When I was in high school I stared at the red, failing grade of an essay I had written for English class, trying to read the scribbled comments my teacher had given me so I could somehow connect the grade to my writing. I thought I had understood the prompt. I thought I had studied. I thought I had managed my time well.
That was the problem. The essay was written in class and since our periods were only forty minutes long, I had that short amount of time to read a passage and write a cohesive five-paragraph essay in that time. The essay was only going to be as good as I was in those forty minutes and then the grade was final; never to be revised again.
There were a few opportunities in high school where I was given the chance to revise essays for better grades, but those chances were few and far between and even when they did arise, I never took advantage of them. In my AP English class, my teacher was very big on revisions, but I noticed I would always revise the tests and quizzes, but I would never take advantage of revising the essays.
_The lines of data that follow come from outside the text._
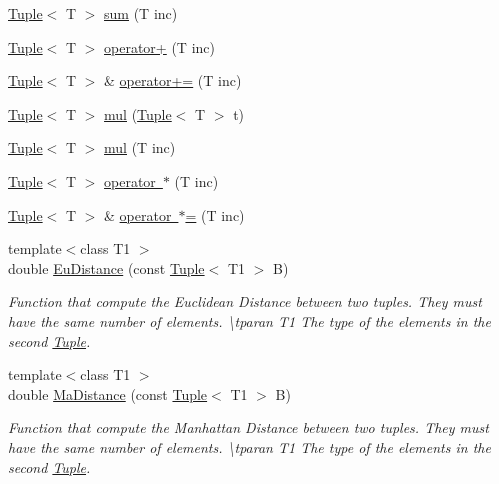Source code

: \begin{DoxyCompactItemize}
\item 
\mbox{\hyperlink{class_tuple}{Tuple}}$<$ T $>$ \mbox{\hyperlink{class_tuple_a20daa0804e2bac28949b5abe0cbcc589}{sum}} (T inc)
\item 
\mbox{\hyperlink{class_tuple}{Tuple}}$<$ T $>$ \mbox{\hyperlink{class_tuple_af41b573429ba5d8fc0b5576b7b41e818}{operator+}} (T inc)
\item 
\mbox{\hyperlink{class_tuple}{Tuple}}$<$ T $>$ \& \mbox{\hyperlink{class_tuple_aeace0f594f48529ddf3385cb2f023daf}{operator+=}} (T inc)
\item 
\mbox{\hyperlink{class_tuple}{Tuple}}$<$ T $>$ \mbox{\hyperlink{class_tuple_aa04cadf68dd3658943db047b6fd500fa}{mul}} (\mbox{\hyperlink{class_tuple}{Tuple}}$<$ T $>$ t)
\item 
\mbox{\hyperlink{class_tuple}{Tuple}}$<$ T $>$ \mbox{\hyperlink{class_tuple_ad1de2e1ba86734fb751897138707a603}{mul}} (T inc)
\item 
\mbox{\hyperlink{class_tuple}{Tuple}}$<$ T $>$ \mbox{\hyperlink{class_tuple_ab5bd095731feb7aa39bcf41778eb144f}{operator $\ast$}} (T inc)
\item 
\mbox{\hyperlink{class_tuple}{Tuple}}$<$ T $>$ \& \mbox{\hyperlink{class_tuple_a5dfd14ef6f956b608d6a99bdf0cf9c75}{operator $\ast$=}} (T inc)
\item 
{\footnotesize template$<$class T1 $>$ }\\double \mbox{\hyperlink{class_tuple_a973d6cae203bca0c1ce0d0b65279e433}{Eu\+Distance}} (const \mbox{\hyperlink{class_tuple}{Tuple}}$<$ T1 $>$ B)
\begin{DoxyCompactList}\small\item\em Function that compute the Euclidean Distance between two tuples. They must have the same number of elements. \textbackslash{}tparan T1 The type of the elements in the second \mbox{\hyperlink{class_tuple}{Tuple}}. \end{DoxyCompactList}\item 
{\footnotesize template$<$class T1 $>$ }\\double \mbox{\hyperlink{class_tuple_ac668269743d9be71769c9b4a424c785f}{Ma\+Distance}} (const \mbox{\hyperlink{class_tuple}{Tuple}}$<$ T1 $>$ B)
\begin{DoxyCompactList}\small\item\em Function that compute the Manhattan Distance between two tuples. They must have the same number of elements. \textbackslash{}tparan T1 The type of the elements in the second \mbox{\hyperlink{class_tuple}{Tuple}}. \end{DoxyCompactList}\item 

\end{DoxyCompactItemize}
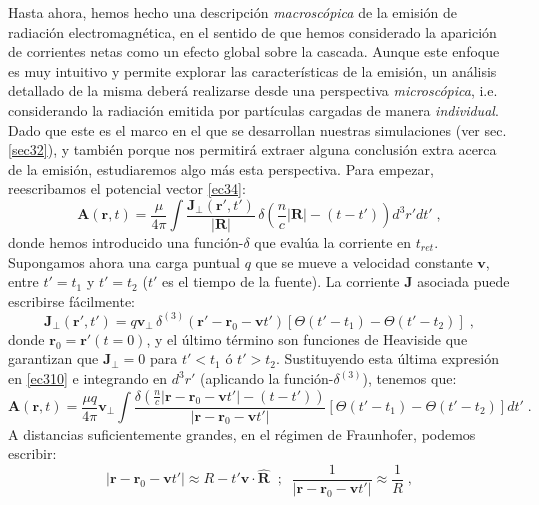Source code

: \documentclass[11 pt, a4paper]{article} %
\numberwithin{equation}{section}
\numberwithin{figure}{section}
\numberwithin{table}{section}
\newcommand{\vect}[1]{\boldsymbol{\mathbf{#1}}}
\begin{document}
Hasta ahora, hemos hecho una descripción \textit{macroscópica} de la emisión de radiación electromagnética, en el sentido de que hemos considerado la aparición de corrientes netas como un efecto global sobre la cascada. Aunque este enfoque es muy intuitivo y permite explorar las características de la emisión, un análisis detallado de la misma deberá realizarse desde una perspectiva \textit{microscópica}, i.e. considerando la radiación emitida por partículas cargadas de manera \textit{individual}. Dado que este es el marco en el que se desarrollan nuestras simulaciones (ver sec. \ref{sec32}), y también porque nos permitirá extraer alguna conclusión extra acerca de la emisión, estudiaremos algo más esta perspectiva. Para empezar, reescribamos el potencial vector \eqref{ec34}:
\begin{equation}
	\vect{A}\left(\vect{r}, t\right)=\frac{\mu}{4\pi}\int \frac{\vect{J}_\perp\left(\vect{r}', t'\right)}{\left|\vect{R}\right|}\,\delta\left(\frac{n}{c}\left|\vect{R}\right|-\left(t-t'\right)\right)d^3r'dt'\;,\label{ec310}
\end{equation} 
donde hemos introducido una función-$\delta$ que evalúa la corriente en $t_{ret}$. Supongamos ahora una carga puntual $q$ que se mueve a velocidad constante $\vect{v}$, entre $t'=t_1$ y $t'=t_2$ ($t'$ es el tiempo de la fuente). La corriente $\vect{J}$ asociada puede escribirse fácilmente:
\begin{equation}
	\vect{J}_\perp\left(\vect{r'}, t'\right)=q\vect{v}_\perp \,\delta^{(3)}\left(\vect{r}'-\vect{r}_0-\vect{v}t'\right)\left[\Theta\left(t'-t_1\right)-\Theta\left(t'-t_2\right)\right]\;,\label{ec311}
\end{equation}
donde $\vect{r}_0=\vect{r}'\left(t=0\right)$, y el último término son funciones de Heaviside que garantizan que $\vect{J}_\perp=0$ para $t'<t_1$ ó $t'>t_2$. Sustituyendo esta última expresión en \eqref{ec310} e integrando en $d^3r'$ (aplicando la función-$\delta^{(3)}$), tenemos que:
\begin{equation}
	\vect{A}\left(\vect{r}, t\right)=\frac{\mu q}{4\pi}\vect{v}_\perp\int \frac{\delta\left(\frac{n}{c} \left|\vect{r}-\vect{r}_0-\vect{v}t'\right|-\left(t-t'\right)\right)}{\left|\vect{r}-\vect{r}_0-\vect{v}t'\right|}\left[\Theta\left(t'-t_1\right)-\Theta\left(t'-t_2\right)\right]dt'\;.\label{ec312}
\end{equation}
A distancias suficientemente grandes, en el régimen de Fraunhofer, podemos escribir:
\begin{equation}
	\left|\vect{r}-\vect{r}_0-\vect{v}t'\right|\approx R-t'\vect{v}\cdot\hat{\vect{R}}\;\;;\;\;\frac{1}{\left|\vect{r}-\vect{r}_0-\vect{v}t'\right|} \approx \frac{1}{R}\;,\label{ec313}
\end{equation}
\end{document}

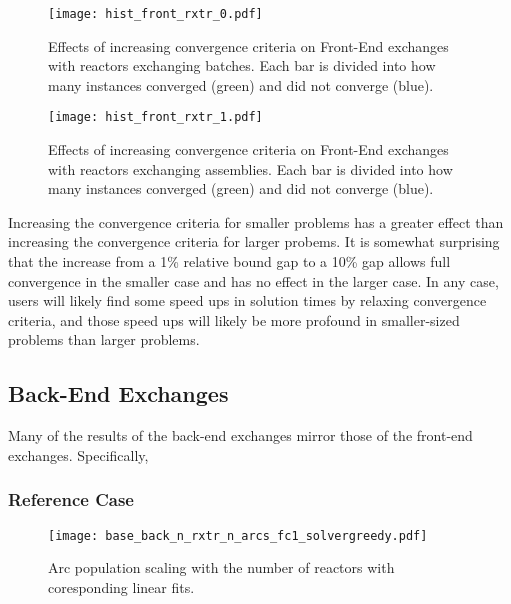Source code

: \begin{figure}[h!]
  \begin{center}
    \texttt{[image: hist\_front\_rxtr\_0.pdf]}
    \caption[]{
      \label{fig:hist_front_rxtr_0}
      Effects of increasing convergence criteria on Front-End exchanges with
      reactors exchanging batches. Each bar is divided into how many instances
      converged (green) and did not converge (blue). }
  \end{center}
\end{figure}

\begin{figure}[h!]
  \begin{center}
    \texttt{[image: hist\_front\_rxtr\_1.pdf]}
    \caption[]{
      \label{fig:hist_front_rxtr_1}
      Effects of increasing convergence criteria on Front-End exchanges with
      reactors exchanging assemblies. Each bar is divided into how many instances
      converged (green) and did not converge (blue).}
  \end{center}
\end{figure}

Increasing the convergence criteria for smaller problems has a greater effect
than increasing the convergence criteria for larger probems. It is somewhat
surprising that the increase from a 1\% relative bound gap to a 10\% gap allows
full convergence in the smaller case and has no effect in the larger case. In
any case, users will likely find some speed ups in solution times by relaxing
convergence criteria, and those speed ups will likely be more profound in
smaller-sized problems than larger problems.

\subsection{Back-End Exchanges}

Many of the results of the back-end exchanges mirror those of the front-end
exchanges. Specifically, 

\subsubsection{Reference Case}



\begin{figure}[h!]
  \begin{center}
    \texttt{[image: base\_back\_n\_rxtr\_n\_arcs\_fc1\_solvergreedy.pdf]}
    \caption[]{
      \label{fig:base_back_n_rxtr_n_arcs_fc1_solvergreedy}
      Arc population scaling with the number of reactors with coresponding linear fits.}
  \end{center}
\end{figure}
I used to say to myself that it was because I was happy with the essays, but as I watched myself getting seventies on essays and leaving them alone, I realized that probably wasn’t true.
I was pleasantly surprised when I came to college and in-class essays became almost completely obsolete. All the papers I had to write were done on my own time. Essays in high school were sprints; no matter how you prepared for them, time was still your biggest enemy. Papers in colleges are marathons; you are responsible to train for them and you’re given a longer time to go at your own pace and get to the finish line. I liked papers much better in college, until it came to the revisions.
I found myself doing the same thing I did in high school, except these revisions were required. I would write my first draft and receive comments on it, but then when it came to the chance to revise it, the revisions would be minimal. It seems irresponsible to not take advantage of revisions when you’re getting feedback from professors and peers that can help raise your grade, but I believe I am not alone on this.
Even as I was writing more fiction, which is what I love, I still found myself burying my stories in the bottom of my desk drawer without ever revisiting them again. If the revisions were required, I would do it of course, but once the stories were done, I never touched them again.
I feel like we often grow up with the idea that words are permanent. If we write them down; they stick forever and it’s a shame to revise them. I often found myself discouraged that I would never be a writer because I couldn’t sit down and write the next great American novel during my lunch period. When comments on my paper said that my essay was “too repetitive” or “didn’t make sense” I interrupted that as meaning that they were bad.
I’m still stuck in the old habits where revisions will be at the bottom of my to-do list, but I also have a totally different outlook on revisions. No one is perfect. Even as a writing major, I often have other friends tell me that writing should be easy for me. It’s not easy for me because writing isn’t easy. William Zinsser, the author of On Writing Well had a lot to say about revising and how writing isn’t easy:
“There are all kinds of writers and all kinds of methods, and any method that helps you to say what you want to say is the right method for you. Some people write by day, others by night. Some people write their first draft in one long burst and then revise; others can’t write their second paragraph until they fiddled endlessly with the first. But all of them are vulnerable and all of them are tense. They are driven by a compulsion to put some part of themselves on paper, and yet they don’t just write what comes naturally. They sit down to commit an act of literature, and the self who emerges is far stiffer than the person who sat down to write.”
But sometimes, the first step between being a good writer and being a great writer is realizing that not every word you write is going to be perfect, and that revisions aren’t something to be shamed about. After all, Rome wasn’t built in a day.